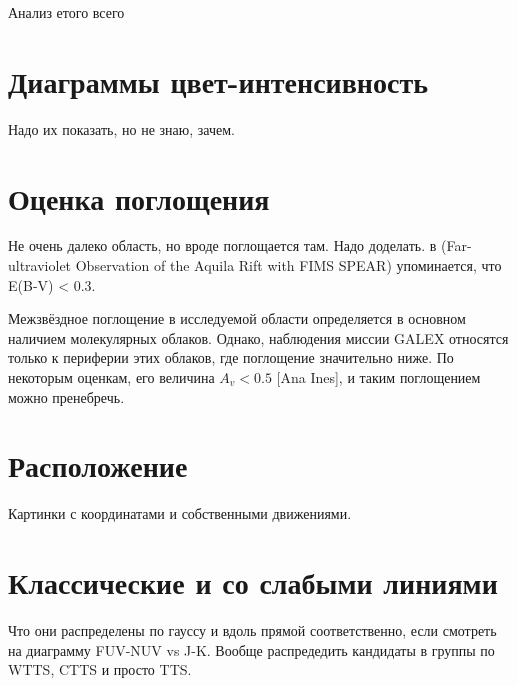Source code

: Анализ етого всего

\section{Диаграммы цвет-интенсивность}
Надо их показать, но не знаю, зачем.

\section{Оценка поглощения}
Не очень далеко область, но вроде поглощается там. Надо доделать.
в (Far-ultraviolet Observation of the Aquila Rift with FIMS SPEAR) упоминается, что E(B-V) < 0.3.

Межзвёздное поглощение в исследуемой области определяется в основном наличием молекулярных облаков. Однако, наблюдения миссии GALEX относятся только к периферии этих облаков, где поглощение значительно ниже. По некоторым оценкам, его величина $A_v < 0.5$ [Ana Ines], и таким поглощением можно пренебречь.

\section{Расположение}
Картинки с координатами и собственными движениями.

\section{Классические и со слабыми линиями}
Что они распределены по гауссу и вдоль прямой соответственно, если смотреть на диаграмму FUV-NUV vs J-K. Вообще распредедить кандидаты в группы по WTTS, CTTS и просто TTS.
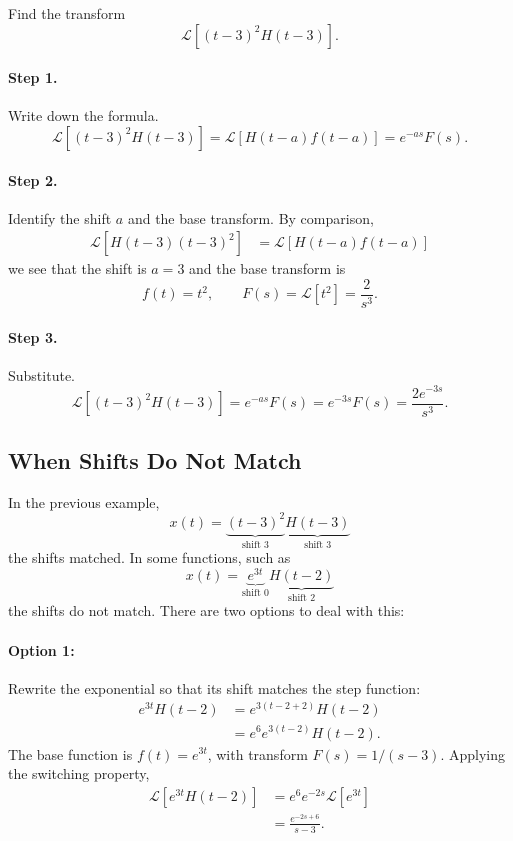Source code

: \documentclass[10pt,letterpaper]{article}
\begin{document}
\begin{example}[4]{
Find the transform
\[
\mathcal L[(t-3)^2H(t-3)].
\]
}
\paragraph{Step 1.} Write down the formula.
\[
\mathcal L[(t-3)^2H(t-3)] =\mathcal{L}\left[H(t-a)f(t-a)\right] =e^{-as}F(s).
\]
\paragraph{Step 2.} Identify the shift $a$ and the base transform. By comparison, 
\begin{align*}    
\mathcal L[H(t-3)(t-3)^2] &=\mathcal{L}\left[H(t-a)f(t-a)\right]
\end{align*}
we see that the shift is $a=3$ and the base transform is
\[
f(t)=t^2,
\qquad
F(s)=\mathcal L[t^2]=\frac{2}{s^3}.
\]
\paragraph{Step 3.} Substitute.
\[
\mathcal L[(t-3)^2H(t-3)] =e^{-as}F(s)
=e^{-3s}F(s)
=\boxed{\frac{2e^{-3s}}{s^3}.}
\]
\end{example}
\subsection{When Shifts Do Not Match}
In the previous example, 
\[
 x(t)=\underbrace{(t-3)^2}_{\text{shift 3}}\underbrace{H(t-3)}_{\text{shift 3}}
\]
the shifts matched. In some functions, such as 
$$
x(t)=\underbrace{e^{3t}}_{\text{shift 0}}\underbrace{H(t-2)}_{\text{shift 2}} 
$$
the shifts do not match. There are two options to deal with this:
\paragraph{Option 1:} Rewrite the exponential so that
its shift matches the step function:
\begin{align*}
e^{3t}H(t-2)
&=e^{3(t-2+2)}H(t-2)\\
&=e^6e^{3(t-2)}H(t-2).
\end{align*}
The base function is $f(t)=e^{3t}$, with transform
$F(s)=1/(s-3)$. Applying the switching property,
\begin{align*}
\mathcal L[e^{3t}H(t-2)]
&=e^6e^{-2s}\mathcal L[e^{3t}]\\
&=\boxed{\frac{e^{-2s+6}}{s-3}.}
\end{align*}
\end{document}

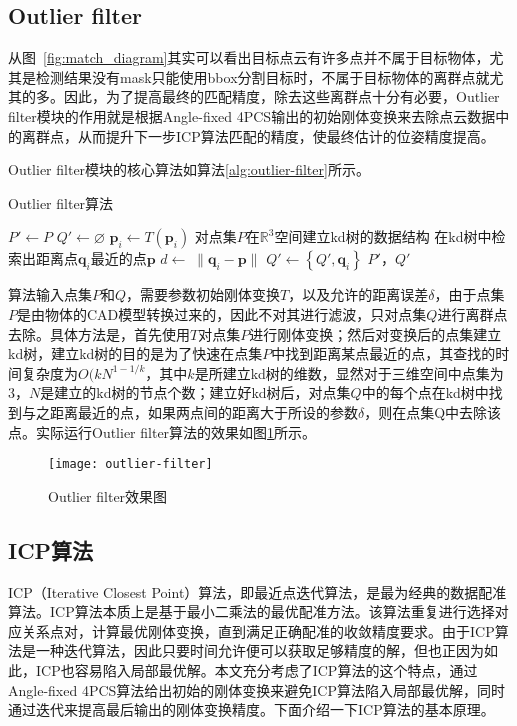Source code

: \subsection{Outlier filter}
从图~\ref{fig:match_diagram}其实可以看出目标点云有许多点并不属于目标物体，尤其是检测结果没有mask只能使用bbox分割目标时，不属于目标物体的离群点就尤其的多。因此，为了提高最终的匹配精度，除去这些离群点十分有必要，Outlier filter模块的作用就是根据Angle-fixed 4PCS输出的初始刚体变换来去除点云数据中的离群点，从而提升下一步ICP算法匹配的精度，使最终估计的位姿精度提高。

Outlier filter模块的核心算法如算法\ref{alg:outlier-filter}所示。
\begin{algorithm}[ht]
  \caption{Outlier filter算法}
  \label{alg:outlier-filter}
  $P'\leftarrow P$\;
  $Q'\leftarrow \varnothing$\;
   {
    $\mathbf{p}_i\leftarrow T(\mathbf{p}_i)$\;
  }
  对点集$P$在$\mathbb{R}^3$空间建立kd树的数据结构\;
   {
    在kd树中检索出距离点$\mathbf{q}_i$最近的点$\mathbf{p}$\;
    $d\leftarrow\;\parallel\mathbf{q}_i-\mathbf{p}\parallel$\;
     {
      $Q'\leftarrow \left\{Q', \mathbf{q}_i\right\}$\;
    }
  }
  \Return $P'$，$Q'$\;
\end{algorithm}
算法输入点集$P$和$Q$，需要参数初始刚体变换$T$，以及允许的距离误差$\delta$，由于点集$P$是由物体的CAD模型转换过来的，因此不对其进行滤波，只对点集$Q$进行离群点去除。具体方法是，首先使用$T$对点集$P$进行刚体变换；然后对变换后的点集建立kd树，建立kd树的目的是为了快速在点集$P$中找到距离某点最近的点，其查找的时间复杂度为$O(kN^{1-1/k}$，其中$k$是所建立kd树的维数，显然对于三维空间中点集为3，$N$是建立的kd树的节点个数；建立好kd树后，对点集$Q$中的每个点在kd树中找到与之距离最近的点，如果两点间的距离大于所设的参数$\delta$，则在点集Q中去除该点。实际运行Outlier filter算法的效果如图\ref{fig:outlier-filter}所示。
\begin{figure}[ht]
  \centering
  \texttt{[image: outlier-filter]}
  \caption{Outlier filter效果图}
  \label{fig:outlier-filter}
\end{figure}


\subsection{ICP算法}
ICP（Iterative Closest Point）算法，即最近点迭代算法，是最为经典的数据配准算法。ICP算法本质上是基于最小二乘法的最优配准方法。该算法重复进行选择对应关系点对，计算最优刚体变换，直到满足正确配准的收敛精度要求。由于ICP算法是一种迭代算法，因此只要时间允许便可以获取足够精度的解，但也正因为如此，ICP也容易陷入局部最优解。本文充分考虑了ICP算法的这个特点，通过Angle-fixed 4PCS算法给出初始的刚体变换来避免ICP算法陷入局部最优解，同时通过迭代来提高最后输出的刚体变换精度。下面介绍一下ICP算法的基本原理。

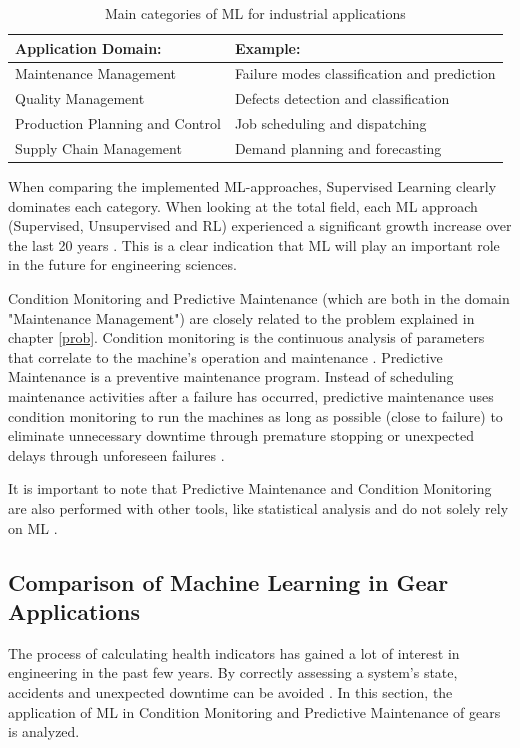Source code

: \begin{table}
	\begin{center}
		\begin{tabular}{|| l | l ||}
			\hline
			\rule{0pt}{2ex}Application Domain: & Example:\\
			\hline
			\hline
			\rule{0pt}{2ex}Maintenance Management & Failure modes classification and prediction\\\hline
			Quality Management & Defects detection and classification\\	\hline
			Production Planning and Control & Job scheduling and dispatching\\\hline
			Supply Chain Management & Demand planning and forecasting\\
			\hline
		\end{tabular}
		\caption{Main categories of ML for industrial applications \cite{Bertolini}}
		\label{MLIND}
	\end{center}
	\vspace{-4mm}
\end{table}
When comparing the implemented ML-approaches, Supervised Learning clearly dominates each category. When looking at the total field, each ML approach (Supervised, Unsupervised and RL) experienced a significant growth increase over the last 20 years \cite{Bertolini}. This is a clear indication that ML will play an important role in the future for engineering sciences.

Condition Monitoring and Predictive Maintenance (which are both in the domain "Maintenance Management") are closely related to the problem explained in chapter \ref{prob}.
Condition monitoring is the continuous analysis of parameters that correlate to the machine's operation and maintenance \cite{Rao}. Predictive Maintenance is a preventive maintenance program. Instead of scheduling maintenance activities after a failure has occurred, predictive maintenance uses condition monitoring to run the machines as long as possible (close to failure) to eliminate unnecessary downtime through premature stopping or unexpected delays through unforeseen failures \cite{Mobley}.

It is important to note that Predictive Maintenance and Condition Monitoring are also performed with other tools, like statistical analysis and do not solely rely on ML \cite{Carvalho, Divya}. 


 
\subsection{Comparison of Machine Learning in Gear Applications}
The process of calculating health indicators has gained a lot of interest in engineering in the past few years. By correctly assessing a system's state, accidents and unexpected downtime can be avoided \cite{Wang}. In this section, the application of ML in Condition Monitoring and Predictive Maintenance of gears is analyzed.

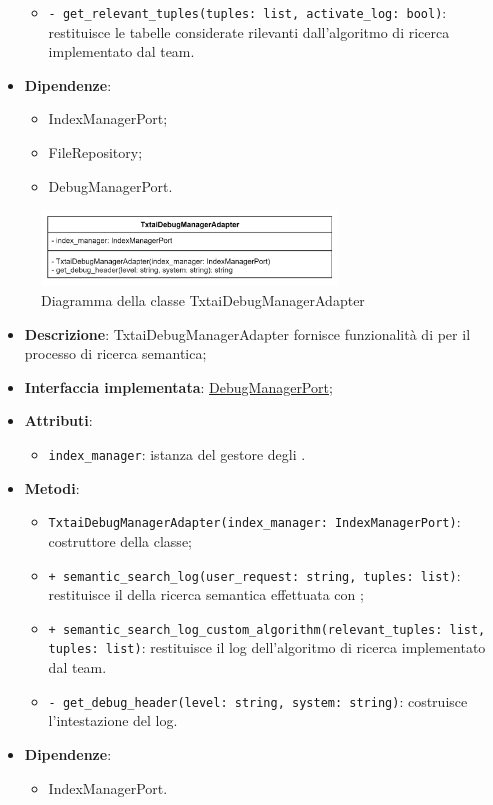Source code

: \begin{itemize}
\begin{itemize}
        \item \texttt{- get\_relevant\_tuples(tuples: list, activate\_log: bool)}: restituisce le tabelle considerate rilevanti dall'algoritmo di ricerca implementato dal team.
    \end{itemize}
    \item \textbf{Dipendenze}:
    \begin{itemize}
        \item IndexManagerPort;
        \item FileRepository;
        \item DebugManagerPort.
    \end{itemize}
\end{itemize} 

 \label{TxtaiDebugManagerAdapter}
\begin{figure}[H]
    \centering
    \includegraphics[width=0.7\textwidth]{assets/Backend/txtai_debug_manager_adapter.png}
    \caption{Diagramma della classe TxtaiDebugManagerAdapter}
  \end{figure}
\begin{itemize}
    \item \textbf{Descrizione}: TxtaiDebugManagerAdapter fornisce funzionalità di  per il processo di ricerca semantica;
    \item \textbf{Interfaccia implementata}: \hyperref[DebugManagerPort]{DebugManagerPort};
    \item \textbf{Attributi}:
    \begin{itemize}
        \item \texttt{index\_manager}: istanza del gestore degli .
    \end{itemize}
    \item \textbf{Metodi}:
    \begin{itemize}
        \item \texttt{TxtaiDebugManagerAdapter(index\_manager: IndexManagerPort)}: costruttore della classe;
        \item \texttt{+ semantic\_search\_log(user\_request: string, tuples: list)}: restituisce il  della ricerca semantica effettuata con ;
        \item \texttt{+ semantic\_search\_log\_custom\_algorithm(relevant\_tuples: list, tuples: list)}: restituisce il log dell'algoritmo di ricerca implementato dal team.
        \item \texttt{- get\_debug\_header(level: string, system: string)}: costruisce l'intestazione del log.
    \end{itemize}
    \item \textbf{Dipendenze}:
    \begin{itemize}
        \item IndexManagerPort.
    \end{itemize}
\end{itemize}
----------------
Problem to work on:
Copy each line of the data that contains the word "figure", leaving the other lines out.

Final answer:
\begin{figure}[ht]
\end{figure}
\begin{figure}[H]
  \end{figure}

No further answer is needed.